Cyber insurance is increasingly common in M&A deals, but it's not a substitute for security due diligence. Understanding the interplay is essential.
What Cyber Insurance Covers
- First-party breach costs (forensics, notification, credit monitoring)
- Business interruption losses
- Ransomware payments (increasingly excluded or limited)
- Third-party liability
- Regulatory fines (where insurable)
What It Doesn't Cover
- Reputational damage
- Loss of competitive advantage
- Future security improvements
- Known vulnerabilities at policy inception
- Acts of war or nation-state attacks (often excluded)

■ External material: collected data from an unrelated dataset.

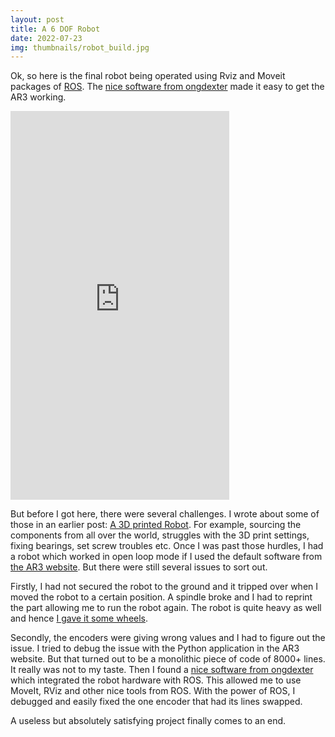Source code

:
 ```yaml
---
layout: post
title: A 6 DOF Robot
date: 2022-07-23
img: thumbnails/robot_build.jpg
---
```


Ok, so here is the final robot being operated using Rviz and Moveit packages of [ROS](https://ros.org/). The [nice software from ongdexter](https://github.com/ongdexter/ar3_core) made it easy to get the AR3 working. 

<iframe width="350" height="622" src="https://www.youtube.com/embed/Ro5sliM_sVM" title="AR3 robot with ROS" frameborder="0" allow="accelerometer; autoplay; clipboard-write; encrypted-media; gyroscope; picture-in-picture" allowfullscreen></iframe>

But before I got here, there were several challenges. I wrote about some of those in an earlier post: [A 3D printed Robot](/a-3d-printed-robot). For example, sourcing the components from all over the world, struggles with the 3D print settings, fixing bearings, set screw troubles etc. Once I was past those hurdles, I had a robot which worked in open loop mode if I used the default software from [the AR3 website](https://www.anninrobotics.com/home). But there were still several issues to sort out.

Firstly, I had not secured the robot to the ground and it tripped over when I moved the robot to a certain position. A spindle broke and I had to reprint the part allowing me to run the robot again. The robot is quite heavy as well and hence [I gave it some wheels](/some-diy-jobs).

Secondly, the encoders were giving wrong values and I had to figure out the issue. I tried to debug the issue with the Python application in the AR3 website. But that turned out to be a monolithic piece of code of 8000+ lines. It really was not to my taste. Then I found a [nice software from ongdexter](https://github.com/ongdexter/ar3_core) which integrated the robot hardware with ROS. This allowed me to use MoveIt, RViz and other nice tools from ROS. With the power of ROS, I debugged and easily fixed the one encoder that had its lines swapped.

A useless but absolutely satisfying project finally comes to an end.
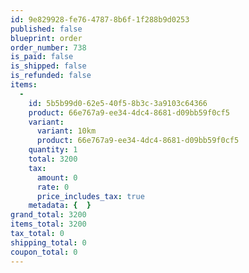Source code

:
 ```yaml
---
id: 9e829928-fe76-4787-8b6f-1f288b9d0253
published: false
blueprint: order
order_number: 738
is_paid: false
is_shipped: false
is_refunded: false
items:
  -
    id: 5b5b99d0-62e5-40f5-8b3c-3a9103c64366
    product: 66e767a9-ee34-4dc4-8681-d09bb59f0cf5
    variant:
      variant: 10km
      product: 66e767a9-ee34-4dc4-8681-d09bb59f0cf5
    quantity: 1
    total: 3200
    tax:
      amount: 0
      rate: 0
      price_includes_tax: true
    metadata: {  }
grand_total: 3200
items_total: 3200
tax_total: 0
shipping_total: 0
coupon_total: 0
---
```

TDD and Insurance Interaction
Pre-Acquisition
- Security posture affects insurability and premiums
- TDD findings may reveal coverage gaps
- Policy change of control provisions
Post-Acquisition
- Policy transfer or new coverage needed
- Security improvements may reduce premiums
- Warranty and indemnity insurance considerations
Due Diligence Questions
- Current cyber insurance coverage and limits?
- Claims history?
- Policy exclusions relevant to the business?
- Change of control provisions?
- Security requirements for coverage?
Key Takeaway: Cyber insurance transfers some financial risk but doesn't eliminate security risk. TDD identifies issues that insurance won't cover or may exclude.